Start of MATERIAL FOR THE TASK

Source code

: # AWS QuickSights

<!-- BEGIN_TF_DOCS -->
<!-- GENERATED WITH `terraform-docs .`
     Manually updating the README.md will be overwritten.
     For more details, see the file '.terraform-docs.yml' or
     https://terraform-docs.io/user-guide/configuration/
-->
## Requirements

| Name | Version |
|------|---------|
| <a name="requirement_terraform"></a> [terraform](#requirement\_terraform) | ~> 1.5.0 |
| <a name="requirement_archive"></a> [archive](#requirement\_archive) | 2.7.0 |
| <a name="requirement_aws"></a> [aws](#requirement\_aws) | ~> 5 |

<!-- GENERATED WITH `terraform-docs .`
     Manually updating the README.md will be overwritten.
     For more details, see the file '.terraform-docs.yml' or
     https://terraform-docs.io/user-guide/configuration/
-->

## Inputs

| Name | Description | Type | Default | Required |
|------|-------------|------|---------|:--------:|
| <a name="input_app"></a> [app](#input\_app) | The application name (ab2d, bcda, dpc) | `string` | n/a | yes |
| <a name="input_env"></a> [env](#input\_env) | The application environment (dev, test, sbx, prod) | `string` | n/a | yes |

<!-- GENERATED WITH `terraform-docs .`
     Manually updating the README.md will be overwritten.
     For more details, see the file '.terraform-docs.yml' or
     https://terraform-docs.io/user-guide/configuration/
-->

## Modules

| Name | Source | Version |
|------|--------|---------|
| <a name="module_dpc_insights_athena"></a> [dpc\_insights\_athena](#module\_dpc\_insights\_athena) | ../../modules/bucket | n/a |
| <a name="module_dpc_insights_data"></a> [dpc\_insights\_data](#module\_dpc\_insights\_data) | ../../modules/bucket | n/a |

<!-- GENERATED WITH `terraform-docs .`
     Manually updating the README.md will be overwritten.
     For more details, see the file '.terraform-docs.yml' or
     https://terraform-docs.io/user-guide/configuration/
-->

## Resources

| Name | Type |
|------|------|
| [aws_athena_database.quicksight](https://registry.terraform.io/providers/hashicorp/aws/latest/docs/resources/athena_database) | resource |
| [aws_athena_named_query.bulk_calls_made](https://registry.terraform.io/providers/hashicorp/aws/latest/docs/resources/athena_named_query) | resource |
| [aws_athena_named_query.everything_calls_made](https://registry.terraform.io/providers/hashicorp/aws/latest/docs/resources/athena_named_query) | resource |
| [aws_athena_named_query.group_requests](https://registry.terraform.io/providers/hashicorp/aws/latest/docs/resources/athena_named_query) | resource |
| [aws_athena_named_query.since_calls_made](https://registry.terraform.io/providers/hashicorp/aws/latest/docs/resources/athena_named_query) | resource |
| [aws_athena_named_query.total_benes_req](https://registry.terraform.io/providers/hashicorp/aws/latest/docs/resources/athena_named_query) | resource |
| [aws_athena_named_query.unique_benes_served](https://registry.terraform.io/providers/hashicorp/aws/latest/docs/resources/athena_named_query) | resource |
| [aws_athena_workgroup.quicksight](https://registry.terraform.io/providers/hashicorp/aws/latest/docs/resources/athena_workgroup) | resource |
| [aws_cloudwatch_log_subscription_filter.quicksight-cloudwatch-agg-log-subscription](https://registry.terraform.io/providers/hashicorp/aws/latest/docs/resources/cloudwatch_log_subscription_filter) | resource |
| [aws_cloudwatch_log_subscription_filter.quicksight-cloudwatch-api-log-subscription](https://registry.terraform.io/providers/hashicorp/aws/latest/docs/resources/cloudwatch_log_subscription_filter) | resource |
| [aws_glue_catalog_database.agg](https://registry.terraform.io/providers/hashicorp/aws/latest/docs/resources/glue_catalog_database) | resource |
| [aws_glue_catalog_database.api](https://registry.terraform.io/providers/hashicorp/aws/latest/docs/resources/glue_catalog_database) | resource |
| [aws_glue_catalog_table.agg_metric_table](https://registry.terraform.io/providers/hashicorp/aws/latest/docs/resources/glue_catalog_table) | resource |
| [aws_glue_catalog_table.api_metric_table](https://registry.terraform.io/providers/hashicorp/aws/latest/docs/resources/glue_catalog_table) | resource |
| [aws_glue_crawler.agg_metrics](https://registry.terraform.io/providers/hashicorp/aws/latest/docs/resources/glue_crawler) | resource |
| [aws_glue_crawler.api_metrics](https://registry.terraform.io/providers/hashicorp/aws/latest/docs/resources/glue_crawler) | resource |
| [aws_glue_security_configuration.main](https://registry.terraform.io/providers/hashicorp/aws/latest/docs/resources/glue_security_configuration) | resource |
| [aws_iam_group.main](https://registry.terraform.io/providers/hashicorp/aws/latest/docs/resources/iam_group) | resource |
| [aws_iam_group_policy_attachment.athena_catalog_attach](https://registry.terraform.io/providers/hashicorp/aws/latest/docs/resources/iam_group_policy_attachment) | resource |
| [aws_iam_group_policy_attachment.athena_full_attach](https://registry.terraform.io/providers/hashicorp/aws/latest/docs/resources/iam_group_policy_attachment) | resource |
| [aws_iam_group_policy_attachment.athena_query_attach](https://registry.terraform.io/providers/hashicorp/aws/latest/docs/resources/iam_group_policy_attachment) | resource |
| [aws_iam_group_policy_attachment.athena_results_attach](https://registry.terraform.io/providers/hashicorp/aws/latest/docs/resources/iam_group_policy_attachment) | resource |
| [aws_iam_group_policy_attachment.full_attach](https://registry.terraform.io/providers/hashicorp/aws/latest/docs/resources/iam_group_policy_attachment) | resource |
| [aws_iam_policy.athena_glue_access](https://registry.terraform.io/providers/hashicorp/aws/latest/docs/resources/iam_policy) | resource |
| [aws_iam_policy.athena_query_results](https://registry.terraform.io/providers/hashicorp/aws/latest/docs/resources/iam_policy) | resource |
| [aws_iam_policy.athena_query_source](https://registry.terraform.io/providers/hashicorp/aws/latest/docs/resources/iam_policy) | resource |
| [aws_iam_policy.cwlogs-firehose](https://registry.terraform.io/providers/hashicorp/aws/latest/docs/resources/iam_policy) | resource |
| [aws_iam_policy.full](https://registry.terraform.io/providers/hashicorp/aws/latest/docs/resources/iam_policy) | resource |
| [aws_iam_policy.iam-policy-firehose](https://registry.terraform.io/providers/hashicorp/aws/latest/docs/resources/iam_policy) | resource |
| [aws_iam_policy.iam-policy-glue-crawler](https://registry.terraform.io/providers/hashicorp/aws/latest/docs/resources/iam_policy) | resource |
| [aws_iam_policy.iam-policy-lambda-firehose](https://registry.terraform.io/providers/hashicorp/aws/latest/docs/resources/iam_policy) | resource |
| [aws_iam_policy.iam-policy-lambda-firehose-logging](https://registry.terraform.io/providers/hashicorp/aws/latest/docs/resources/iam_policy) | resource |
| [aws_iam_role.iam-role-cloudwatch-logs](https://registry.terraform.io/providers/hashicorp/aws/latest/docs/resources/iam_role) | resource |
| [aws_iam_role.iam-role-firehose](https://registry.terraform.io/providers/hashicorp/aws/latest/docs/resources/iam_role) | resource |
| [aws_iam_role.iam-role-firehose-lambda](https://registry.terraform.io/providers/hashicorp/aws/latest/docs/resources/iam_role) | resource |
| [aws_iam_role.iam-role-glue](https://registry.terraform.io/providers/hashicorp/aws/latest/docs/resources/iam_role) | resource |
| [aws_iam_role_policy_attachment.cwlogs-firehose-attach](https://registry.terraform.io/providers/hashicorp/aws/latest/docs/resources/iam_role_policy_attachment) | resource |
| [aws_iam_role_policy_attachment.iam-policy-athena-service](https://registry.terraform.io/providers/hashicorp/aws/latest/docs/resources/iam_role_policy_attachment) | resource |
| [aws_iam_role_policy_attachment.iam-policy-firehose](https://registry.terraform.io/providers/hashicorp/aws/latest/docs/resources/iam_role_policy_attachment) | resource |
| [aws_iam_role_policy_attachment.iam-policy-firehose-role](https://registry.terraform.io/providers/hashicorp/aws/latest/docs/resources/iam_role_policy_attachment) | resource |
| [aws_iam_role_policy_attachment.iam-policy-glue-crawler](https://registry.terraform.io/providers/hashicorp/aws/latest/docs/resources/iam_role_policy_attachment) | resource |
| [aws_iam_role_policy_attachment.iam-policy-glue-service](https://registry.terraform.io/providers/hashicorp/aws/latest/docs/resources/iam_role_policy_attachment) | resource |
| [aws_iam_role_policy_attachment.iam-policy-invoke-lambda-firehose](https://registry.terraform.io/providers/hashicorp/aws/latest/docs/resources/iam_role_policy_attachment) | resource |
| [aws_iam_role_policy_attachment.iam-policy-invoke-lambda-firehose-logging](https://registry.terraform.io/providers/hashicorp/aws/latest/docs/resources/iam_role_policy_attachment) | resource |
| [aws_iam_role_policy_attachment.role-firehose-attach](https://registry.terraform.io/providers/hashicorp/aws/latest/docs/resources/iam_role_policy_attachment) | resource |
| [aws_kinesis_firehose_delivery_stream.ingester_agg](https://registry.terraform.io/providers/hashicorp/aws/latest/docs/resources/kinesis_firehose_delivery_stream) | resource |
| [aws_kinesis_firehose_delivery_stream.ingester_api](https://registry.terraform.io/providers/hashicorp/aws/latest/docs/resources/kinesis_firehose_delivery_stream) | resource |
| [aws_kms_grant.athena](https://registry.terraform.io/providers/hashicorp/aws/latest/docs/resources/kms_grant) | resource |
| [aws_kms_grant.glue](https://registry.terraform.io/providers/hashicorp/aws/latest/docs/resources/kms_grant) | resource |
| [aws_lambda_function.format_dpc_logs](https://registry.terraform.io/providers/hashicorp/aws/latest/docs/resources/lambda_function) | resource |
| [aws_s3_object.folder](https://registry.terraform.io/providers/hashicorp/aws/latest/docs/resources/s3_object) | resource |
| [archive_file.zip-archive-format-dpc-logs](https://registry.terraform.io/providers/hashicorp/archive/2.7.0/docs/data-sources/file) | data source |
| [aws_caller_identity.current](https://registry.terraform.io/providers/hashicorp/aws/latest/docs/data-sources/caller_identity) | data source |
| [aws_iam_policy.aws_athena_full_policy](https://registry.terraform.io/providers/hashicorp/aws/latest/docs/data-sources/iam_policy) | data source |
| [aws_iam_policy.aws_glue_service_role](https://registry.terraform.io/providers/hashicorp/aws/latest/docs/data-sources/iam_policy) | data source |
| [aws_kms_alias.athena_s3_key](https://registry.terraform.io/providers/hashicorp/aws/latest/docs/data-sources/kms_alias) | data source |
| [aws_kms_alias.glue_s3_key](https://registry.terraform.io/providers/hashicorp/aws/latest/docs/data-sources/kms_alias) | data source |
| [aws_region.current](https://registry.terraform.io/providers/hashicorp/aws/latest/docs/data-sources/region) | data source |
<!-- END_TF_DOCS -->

End of MATERIAL FOR THE TASK

YOUR GOAL: Each line containing "archive" belongs in the answer; pick these out of the material and copy them.

TASK SOLUTION:
| <a name="requirement_archive"></a> [archive](#requirement\_archive) | 2.7.0 |
| [archive_file.zip-archive-format-dpc-logs](https://registry.terraform.io/providers/hashicorp/archive/2.7.0/docs/data-sources/file) | data source |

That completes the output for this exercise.